Besides, 19 mpg hwy that's as good as any


----------



## silvertree (Jul 22, 2007)

I'd buy another half ton when this one wears out.
2000 Silverado, good stereo, 94,000 mikes, 6 banger with a 2 year old paint job.
Glad I repainted rather than get a new truck. Silverado's have style.

Next truck, 1970 C-10, best looking Chevy ever.


----------



## Mike Finley (Apr 28, 2004)

Got the best of both worlds, a f150 and a f250 to choose from depending on the need. If gas goes up to $4-$5 bucks again I'll be motivated agian to look into adding a 4 cylinder Ranger for major running around and estimating.


----------



## BobsLandscaping (May 25, 2009)

Next year I'll probably buy my first new truck. F-350, crew cab, 4x4, long bed, dual rear wheel, 6.8 V-10, auto. It'll be an XL trim level with the XL convenience package, dual vinyl bucket seats, and trailer brake controller as the only options. About $32,000. It'd be nice to have a diesel but I'm not paying $6,000 for the diesel option. The V-10 auto option will tow 15,000 pounds and carry 4,500 pounds in the bed.


----------



## Mike Finley (Apr 28, 2004)

But 3 big things to remember :

#1 that V10 will never come close to the life span that diesel will.
#2 that V10 will not get the gas mileage the diesel will
#3 you'll get about 1/2 of that $6000 back eventually when you sell it or trade it. The diesel will always be worth more than the V10, so just keep that in mind that it's not really costing you $6000 more when you'll get about 1/2 of that back someday in the price difference of the vehicle on selling or trading it.
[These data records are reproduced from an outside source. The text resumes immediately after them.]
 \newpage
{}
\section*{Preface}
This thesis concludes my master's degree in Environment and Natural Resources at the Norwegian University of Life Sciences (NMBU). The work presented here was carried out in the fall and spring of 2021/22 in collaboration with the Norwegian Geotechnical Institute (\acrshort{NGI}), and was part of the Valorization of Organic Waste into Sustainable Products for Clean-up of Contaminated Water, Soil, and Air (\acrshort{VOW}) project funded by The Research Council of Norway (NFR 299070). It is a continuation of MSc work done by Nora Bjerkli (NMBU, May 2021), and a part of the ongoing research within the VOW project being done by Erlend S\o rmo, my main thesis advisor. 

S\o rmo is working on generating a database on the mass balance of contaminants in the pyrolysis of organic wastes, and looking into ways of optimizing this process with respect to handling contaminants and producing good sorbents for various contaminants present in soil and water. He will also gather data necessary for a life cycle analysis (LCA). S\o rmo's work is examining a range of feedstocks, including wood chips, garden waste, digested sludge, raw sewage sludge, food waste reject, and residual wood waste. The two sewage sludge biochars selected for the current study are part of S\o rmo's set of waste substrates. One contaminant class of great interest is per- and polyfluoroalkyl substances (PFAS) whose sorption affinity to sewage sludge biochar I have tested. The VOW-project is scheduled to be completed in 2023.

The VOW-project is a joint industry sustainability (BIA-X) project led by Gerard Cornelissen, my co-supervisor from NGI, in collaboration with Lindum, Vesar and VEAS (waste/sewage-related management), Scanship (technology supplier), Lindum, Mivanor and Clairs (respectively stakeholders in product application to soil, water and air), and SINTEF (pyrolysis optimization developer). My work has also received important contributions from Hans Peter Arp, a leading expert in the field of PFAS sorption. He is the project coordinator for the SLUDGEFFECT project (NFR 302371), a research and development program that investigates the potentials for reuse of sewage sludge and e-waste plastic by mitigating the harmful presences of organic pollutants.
Just some stuff to think about.


----------



## BobsLandscaping (May 25, 2009)

My F-150 is 27 years old with 408,xxx miles on it. My thinking is that in 27 years or so when I get rid of the F-350 it won't matter if it has gas or diesel, it'll be a $1500 beater truck.
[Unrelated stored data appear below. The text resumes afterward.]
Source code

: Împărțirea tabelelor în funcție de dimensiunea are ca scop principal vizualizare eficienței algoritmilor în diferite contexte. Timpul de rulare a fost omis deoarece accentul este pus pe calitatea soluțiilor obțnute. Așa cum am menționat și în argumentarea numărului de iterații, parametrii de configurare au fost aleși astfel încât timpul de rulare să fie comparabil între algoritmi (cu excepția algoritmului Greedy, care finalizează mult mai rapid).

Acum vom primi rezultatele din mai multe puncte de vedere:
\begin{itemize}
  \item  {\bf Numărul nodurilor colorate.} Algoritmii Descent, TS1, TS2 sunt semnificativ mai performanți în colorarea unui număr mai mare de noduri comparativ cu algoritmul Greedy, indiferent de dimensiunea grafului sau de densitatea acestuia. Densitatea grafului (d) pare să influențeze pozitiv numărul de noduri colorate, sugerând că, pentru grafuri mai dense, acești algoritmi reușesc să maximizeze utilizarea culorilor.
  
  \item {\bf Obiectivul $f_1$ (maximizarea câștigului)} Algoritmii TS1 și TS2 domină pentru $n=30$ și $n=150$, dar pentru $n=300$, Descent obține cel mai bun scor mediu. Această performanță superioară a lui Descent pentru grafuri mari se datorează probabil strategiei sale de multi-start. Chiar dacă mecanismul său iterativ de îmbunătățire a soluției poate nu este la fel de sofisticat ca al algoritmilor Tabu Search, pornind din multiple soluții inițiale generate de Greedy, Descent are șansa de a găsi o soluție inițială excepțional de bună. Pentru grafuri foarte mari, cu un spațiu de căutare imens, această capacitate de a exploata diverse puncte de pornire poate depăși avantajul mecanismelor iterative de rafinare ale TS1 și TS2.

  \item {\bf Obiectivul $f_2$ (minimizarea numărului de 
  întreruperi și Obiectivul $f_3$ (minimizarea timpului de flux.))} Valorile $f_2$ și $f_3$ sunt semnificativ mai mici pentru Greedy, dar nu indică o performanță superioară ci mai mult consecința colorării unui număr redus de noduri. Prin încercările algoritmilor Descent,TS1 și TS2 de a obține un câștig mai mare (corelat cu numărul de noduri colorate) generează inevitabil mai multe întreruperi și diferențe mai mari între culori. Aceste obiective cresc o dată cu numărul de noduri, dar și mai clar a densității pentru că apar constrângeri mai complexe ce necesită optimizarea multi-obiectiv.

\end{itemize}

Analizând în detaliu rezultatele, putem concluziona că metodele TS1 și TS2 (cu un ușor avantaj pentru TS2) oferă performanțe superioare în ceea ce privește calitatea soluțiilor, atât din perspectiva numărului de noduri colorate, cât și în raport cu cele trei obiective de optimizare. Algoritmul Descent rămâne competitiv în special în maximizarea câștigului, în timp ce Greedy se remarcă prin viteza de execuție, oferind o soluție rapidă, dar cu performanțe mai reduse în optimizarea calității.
I'm buying a truck for the long haul, not to trade in 3 or 4 years. That's why I'm keeping it simple. Manual windows, manual locks, manual locking hubs, live axle, gas engine, etc. Yeah I might have to replace that V-10 in 12 years or 200,000 miles. The 351W in my F-150 isn't original either. Only reason I'm going with auto instead of manual transmission is towing capacity. The manual is only rated for 12,500lbs towing.


----------



## Mike Finley (Apr 28, 2004)

If I was planning on keeping a truck that long, I'd certainly only consider a diesel. No way a v-10. But that's just me.


----------



## BobsLandscaping (May 25, 2009)

I tell you what I'd like to find is a 73 to 87 Chevy 1 ton 4x4, crew cab, 4 speed, 454. Those are great trucks. I'd probably put an 86 front clip on it if it was pre-86. That was a good looking front end. Heck I'd drop that thing off at a body shop for a frame off make over. White paint, red vinyl interior, black rubber floor, Rhino line the bed, TBI on the engine. They're tough to find though. Usually rusty beyond saving. Or the rock crawler crowd raided the axles and transfercase. 
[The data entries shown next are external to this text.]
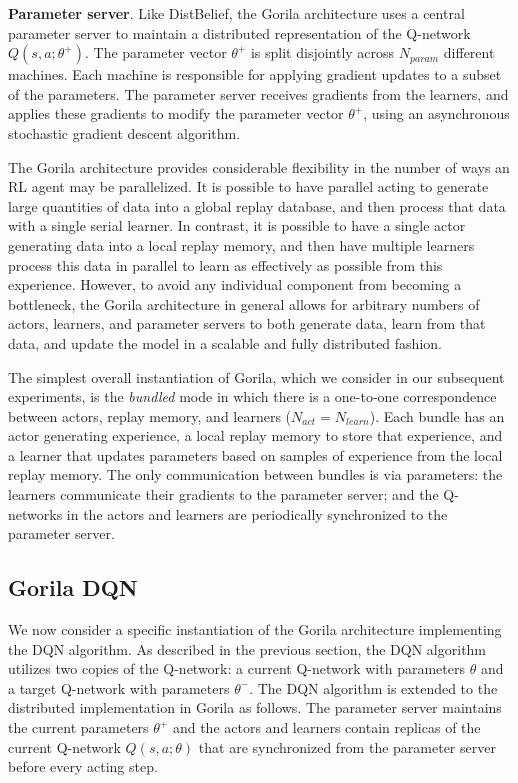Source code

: {\bf Parameter server}. Like DistBelief, the Gorila architecture uses a central parameter server to maintain a distributed representation of the Q-network $Q(s,a; \theta^+)$. The parameter vector $\theta^+$ is split disjointly across $N_{param}$ different machines. Each machine is responsible for applying gradient updates to a subset of the parameters. The parameter server receives gradients from the learners, and applies these gradients to modify the parameter vector $\theta^+$, using an asynchronous stochastic gradient descent algorithm. 

The Gorila architecture provides considerable flexibility in the number of ways an RL agent may be parallelized. It is possible to have parallel acting to generate large quantities of data into a global replay database, and then process that data with a single serial learner. In contrast, it is possible to have a single actor generating data into a local replay memory, and then have multiple learners process this data in parallel to learn as effectively as possible from this experience. However, to avoid any individual component from becoming a bottleneck, the Gorila architecture in general allows for arbitrary numbers of actors, learners, and parameter servers to both generate data, learn from that data, and update the model in a scalable and fully distributed fashion.

The simplest overall instantiation of Gorila, which we consider in our subsequent experiments, is the \emph{bundled} mode in which there is a one-to-one correspondence between actors, replay memory, and learners ($N_{act} = N_{learn}$). Each bundle has an actor generating experience, a local replay memory to store that experience, and a learner that updates parameters based on samples of experience from the local replay memory. The only communication between bundles is via parameters: the learners communicate their gradients to the parameter server; and the Q-networks in the actors and learners are periodically synchronized to the parameter server.

\subsection{Gorila DQN}

We now consider a specific instantiation of the Gorila architecture implementing the DQN algorithm.
As described in the previous section, the DQN algorithm utilizes two copies of the Q-network: a current Q-network with parameters $\theta$ and a target Q-network with parameters $\theta^-$.
The DQN algorithm is extended to the distributed implementation in Gorila as follows.
The parameter server maintains the current parameters $\theta^+$ and the actors and learners contain replicas of the current Q-network $Q(s,a;\theta)$ that are synchronized from the parameter server before every acting step.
There's a black one in Moscow I've been keeping an eye on for a few years. Hasn't been for sale yet, but maybe someday.

Diesel engines in 1 ton trucks is relatively new. That didn't start until the early 80's, and didn't really take off until the 90's. Before that it was gas engines and low geared rear ends to get the job done. Best 1 ton I ever had was a 65 International with a straight six, 4 speed, and 5.38:1 rear end. I'd still have it if I could get parts for that thing. It was slow, used a lot of gas, but man would it move a load. Only had 120 horsepower or so, but it would tow a mini-ex at 55 eventually. Stopping it with non-power drum brakes was another story...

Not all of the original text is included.